If your baby is moving around in the womb, it’s a good sign as it tells you that your baby is developing just fine. A baby starts moving around in the belly at around 14 weeks. And their first movements are usually called ‘quickening’ or ‘fluttering’.
A baby can settle into many different positions throughout the pregnancy and it’s alright. But it is only when you have reached your third and final trimester that the position of your baby in your womb will matter the most. The position that your baby takes at the end of the gestation period will most likely be how your baby will make its appearance into the world. Out of all the different positions that your baby can settle into, the cephalic position at 36 weeks is considered the best position. Read on to know more about it.

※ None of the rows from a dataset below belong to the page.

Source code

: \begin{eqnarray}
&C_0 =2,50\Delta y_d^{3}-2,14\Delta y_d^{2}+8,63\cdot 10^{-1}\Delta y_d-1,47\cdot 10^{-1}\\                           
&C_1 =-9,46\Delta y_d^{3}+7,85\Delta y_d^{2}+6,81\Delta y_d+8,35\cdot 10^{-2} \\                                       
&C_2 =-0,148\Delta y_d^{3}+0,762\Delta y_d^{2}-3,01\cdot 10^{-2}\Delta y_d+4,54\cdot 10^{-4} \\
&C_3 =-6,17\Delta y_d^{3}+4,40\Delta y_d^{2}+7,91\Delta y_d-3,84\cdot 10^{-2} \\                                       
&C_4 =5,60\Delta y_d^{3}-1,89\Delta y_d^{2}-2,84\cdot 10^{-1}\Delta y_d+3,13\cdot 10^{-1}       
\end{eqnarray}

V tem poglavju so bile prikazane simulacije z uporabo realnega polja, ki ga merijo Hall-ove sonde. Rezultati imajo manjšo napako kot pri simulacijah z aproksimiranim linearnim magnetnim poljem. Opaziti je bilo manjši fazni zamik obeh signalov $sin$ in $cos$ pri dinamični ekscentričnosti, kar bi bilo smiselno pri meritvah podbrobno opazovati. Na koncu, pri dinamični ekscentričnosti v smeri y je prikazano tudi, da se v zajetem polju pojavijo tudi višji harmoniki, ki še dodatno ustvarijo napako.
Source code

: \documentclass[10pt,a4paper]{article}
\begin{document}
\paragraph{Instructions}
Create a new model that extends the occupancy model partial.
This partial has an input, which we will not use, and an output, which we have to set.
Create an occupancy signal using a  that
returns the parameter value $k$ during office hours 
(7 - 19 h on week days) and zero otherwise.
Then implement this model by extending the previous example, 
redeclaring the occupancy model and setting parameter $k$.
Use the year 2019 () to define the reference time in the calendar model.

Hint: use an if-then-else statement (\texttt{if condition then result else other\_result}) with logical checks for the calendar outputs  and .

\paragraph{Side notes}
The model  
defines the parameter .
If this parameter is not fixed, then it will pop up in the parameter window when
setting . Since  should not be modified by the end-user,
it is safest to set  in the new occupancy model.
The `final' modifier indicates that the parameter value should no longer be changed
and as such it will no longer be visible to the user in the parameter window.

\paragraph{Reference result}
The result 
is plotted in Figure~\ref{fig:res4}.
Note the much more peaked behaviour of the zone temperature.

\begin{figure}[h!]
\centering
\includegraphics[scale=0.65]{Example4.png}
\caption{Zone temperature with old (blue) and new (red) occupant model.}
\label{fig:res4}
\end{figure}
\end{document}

What is Cephalic Position?
A baby is in the cephalic position when he is in a head-down position. This is the best position for them to come out in. In case of a ‘cephalic presentation’, the chances of a smooth delivery are higher. This position is where your baby’s head has positioned itself close to the birth canal, and the feet and bottom are up. This is the best position for your baby to be in for safe and healthy delivery.
Your doctor will begin to keep an eye on the position of your baby at around 34 weeks to 36 weeks. The closer you get to your due date, the more important it is that your baby takes the cephalic position. If your baby is not in this position, your doctor will try gentle nudges to get your baby in the right position.
Types of Cephalic Position
Though it is pretty straightforward, the cephalic position actually has two types, which are explained below:
1. Cephalic Occiput Anterior
Most babies settle in this position. Out of all the babies who settle in cephalic position, 95% of them will settle this way. This is when a baby is in the head-down position but is facing the mother’s back. This is the preferred position as the baby is able to slide out more easily than in any other position.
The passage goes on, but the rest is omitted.